21Cette continuité peau et pensée décrit un inséparé de la mère et de la fille où la peau maternelle se poursuit, se continue sans interruption, se transforme en sa virtualité de pensée chez l’auteure elle-même. « Je fais des joints, je cherche à refermer, à murer les fentes et les crevasses, à enduire sa surface, à calfeutrer. »
22L’écriture vient doubler cette vision de près qui examine la peau maternelle dans ses plus petits détails. Soumise elle aussi à ce phénomène d’agrandissement du minuscule, l’écriture s’observe, s’examine sans aménité, tout en demandant à son lecteur le même soin, la même attention au détail, au minuscule, à la virgule près. Le lecteur est ainsi sollicité à reproduire vis-à-vis de la peau-écriture le même geste soignant que celui de la fille à l’adresse du corps maternel mourant.
23Mais c’est surtout le dos maternel qui fait l’objet des gestes filiaux, car c’est le lieu de la mère qui est particulièrement « sans défense, docile, consentant ». Hélène Cixous parle de « ce visage du dos » qui serait comme l’autre visage, ce qui, du visage de l’autre, est sans défense, visage du dos maternel qui dévisage l’auteure tout en la renvoyant à l’arrière de sa propre histoire de fille et de mère, à son propre dos maternel, autrement dit à l’autre de la mère, à l’histoire d’une origine en détresse, en appel de secours et de protection.
24L’écriture autobiographiée est un visage que l’auteure tourne vers son propre dos de mère. C’est ce qui a produit en 2000 ce livre étrange, Le jour où je n’étais pas là, livre adressé à l’enfant mongolien né quand elle eut 22 ans, puis confié à sa mère, et qui viendra le temps de sa courte vie prendre la place de toute écriture :
À la place de l’écriture : mon fils, le commandant fantôme de l’écriture. L’écriture fantôme de mon fils le mongolien. Je lui donnai la place de l’écriture. Le blanc sans frontières, l’inqualifié, l’inqualifiable. Je suis toujours à sa page.
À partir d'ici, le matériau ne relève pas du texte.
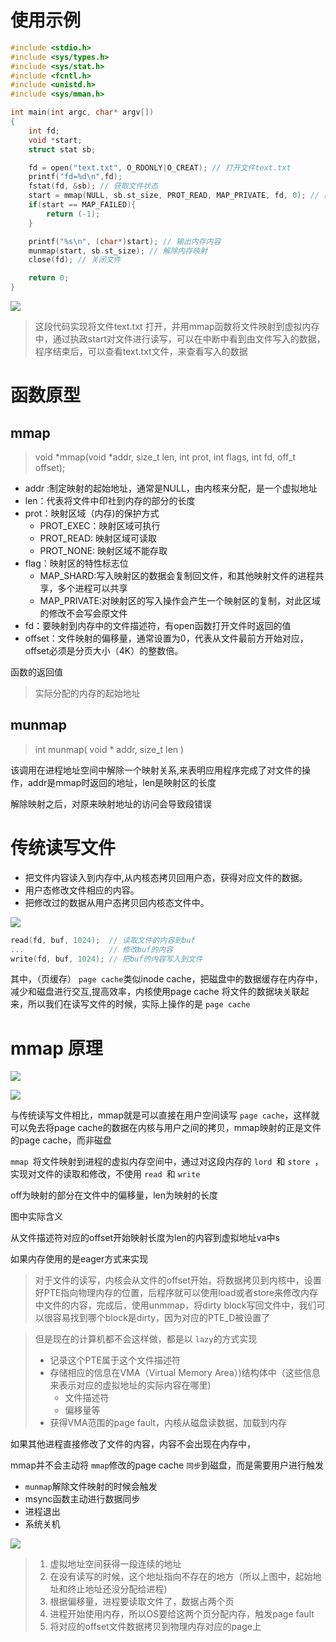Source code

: # 使用示例

```c
#include <stdio.h>
#include <sys/types.h>
#include <sys/stat.h>
#include <fcntl.h>
#include <unistd.h>
#include <sys/mman.h>

int main(int argc, char* argv[])
{
    int fd;
    void *start;
    struct stat sb;

    fd = open("text.txt", O_RDONLY|O_CREAT); // 打开文件text.txt
    printf("fd=%d\n",fd);
    fstat(fd, &sb); // 获取文件状态
    start = mmap(NULL, sb.st_size, PROT_READ, MAP_PRIVATE, fd, 0); // 建立内存映射
    if(start == MAP_FAILED){
        return (-1);
    }

    printf("%s\n", (char*)start); // 输出内存内容
    munmap(start, sb.st_size); // 解除内存映射
    close(fd); // 关闭文件

    return 0;
}
```

![](https://cdn.jsdelivr.net/gh/zevin02/picb@master/imgss/20221212233554.png)

> 这段代码实现将文件text.txt 打开，并用mmap函数将文件映射到虚拟内存中，通过执政start对文件进行读写，可以在中断中看到由文件写入的数据，程序结束后，可以查看text.txt文件，来查看写入的数据

# 函数原型

## mmap

> void *mmap(void *addr, size_t len, int prot, int flags, int fd, off_t offset);

* addr :制定映射的起始地址，通常是NULL，由内核来分配，是一个虚拟地址
* len：代表将文件中印社到内存的部分的长度
* prot：映射区域（内存)的保护方式
  * PROT_EXEC：映射区域可执行
  * PROT_READ:  映射区域可读取
  * PROT_NONE:  映射区域不能存取
* flag：映射区的特性标志位
  * MAP_SHARD:写入映射区的数据会复制回文件，和其他映射文件的进程共享，多个进程可以共享
  * MAP_PRIVATE:对映射区的写入操作会产生一个映射区的复制，对此区域的修改不会写会原文件
* fd：要映射到内存中的文件描述符，有open函数打开文件时返回的值
* offset：文件映射的偏移量，通常设置为0，代表从文件最前方开始对应，offset必须是分页大小（4K）的整数倍。

函数的返回值

> 实际分配的内存的起始地址

## munmap

> int munmap( void * addr, size_t len )

该调用在进程地址空间中解除一个映射关系,来表明应用程序完成了对文件的操作，addr是mmap时返回的地址，len是映射区的长度

解除映射之后，对原来映射地址的访问会导致段错误

# 传统读写文件

* 把文件内容读入到内存中,从内核态拷贝回用户态，获得对应文件的数据。
* 用户态修改文件相应的内容。
* 把修改过的数据从用户态拷贝回内核态文件中。

![](https://cdn.jsdelivr.net/gh/zevin02/picb@master/imgss/20221213010704.png)

```c
read(fd, buf, 1024);  // 读取文件的内容到buf
...                   // 修改buf的内容
write(fd, buf, 1024); // 把buf的内容写入到文件
```


其中，（页缓存） `page cache`类似inode cache，把磁盘中的数据缓存在内存中，减少和磁盘进行交互,提高效率，内核使用page cache 将文件的数据块关联起来，所以我们在读写文件的时候，实际上操作的是 `page cache`


# mmap 原理

![](https://cdn.jsdelivr.net/gh/zevin02/picb@master/imgss/20221212235155.png)

![](https://cdn.jsdelivr.net/gh/zevin02/picb@master/imgss/20221213011220.png)

与传统读写文件相比，mmap就是可以直接在用户空间读写 `page cache`，这样就可以免去将page cache的数据在内核与用户之间的拷贝，mmap映射的正是文件的page cache，而非磁盘



`mmap `将文件映射到进程的虚拟内存空间中，通过对这段内存的 `lord `和 `store `，实现对文件的读取和修改，不使用 `read `和 `write`

off为映射的部分在文件中的偏移量，len为映射的长度

图中实际含义

从文件描述符对应的offset开始映射长度为len的内容到虚拟地址va中s

如果内存使用的是eager方式来实现

> 对于文件的读写，内核会从文件的offset开始，将数据拷贝到内核中，设置好PTE指向物理内存的位置，后程序就可以使用load或者store来修改内存中文件的内容，完成后，使用unmmap，将dirty block写回文件中，我们可以很容易找到哪个block是dirty，因为对应的PTE_D被设置了

> 但是现在的计算机都不会这样做，都是以 `lazy`的方式实现
>
> * 记录这个PTE属于这个文件描述符
> * 存储相应的信息在VMA（Virtual Memory Area）)结构体中（这些信息来表示对应的虚拟地址的实际内容在哪里)
>   * 文件描述符
>   * 偏移量等
> * 获得VMA范围的page fault，内核从磁盘读数据，加载到内存

如果其他进程直接修改了文件的内容，内容不会出现在内存中，


mmap并不会主动将 `mmap`修改的page cache `同步`到磁盘，而是需要用户进行触发

* `munmap`解除文件映射的时候会触发
* msync函数主动进行数据同步
* 进程退出
* 系统关机


![](https://cdn.jsdelivr.net/gh/zevin02/picb@master/imgss/20221213110331.png)

> 1. 虚拟地址空间获得一段连续的地址
> 2. 在没有读写的时候，这个地址指向不存在的地方（所以上图中，起始地址和终止地址还没分配给进程)
> 3. 根据偏移量，进程要读取文件了，数据占两个页
> 4. 进程开始使用内存，所以OS要给这两个页分配内存，触发page fault
> 5. 将对应的offset文件数据拷贝到物理内存对应的page上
26Penser le dos maternel, écrire le dos maternel, serait tenter de partager entre mère et fille une relation commune à l’altérité de l’autre mère, mais un « commun » que seule l’auteure pourrait voir et reconnaître puisqu’il échapperait à la mère. L’auteure seule avec son lecteur, la peau du dos devenant peau de la pensée, puis peau de l’écriture. Ne lisons-nous pas toujours à partir de, au sujet de, sur cette altérité métaphorisée ici par la peau du dos maternel ?
27C’est le sentiment d’ennui qui guette la fille occupée à « faire le dos de sa mère », prise dans une répétition mécanique des gestes, absurdes, vides de sens. Et cet ennui qui envahit la scène, c’est aussi ce qui ne pourra plus jamais être revécu, une fois la mère morte. Dès lors l’enjeu de l’écriture consiste à anticiper cette mort et à regarder rétrospectivement l’ennui actuel, la non-envie actuelle, le mouvement de rejet lui-même comme ce qui fera, au-delà, lieu de sa propre nostalgie. Regarder le corps nu de la mère avec les yeux de celle qui n’aura plus devant elle que son corps mort. Anticipation rétrospective de l’écriture.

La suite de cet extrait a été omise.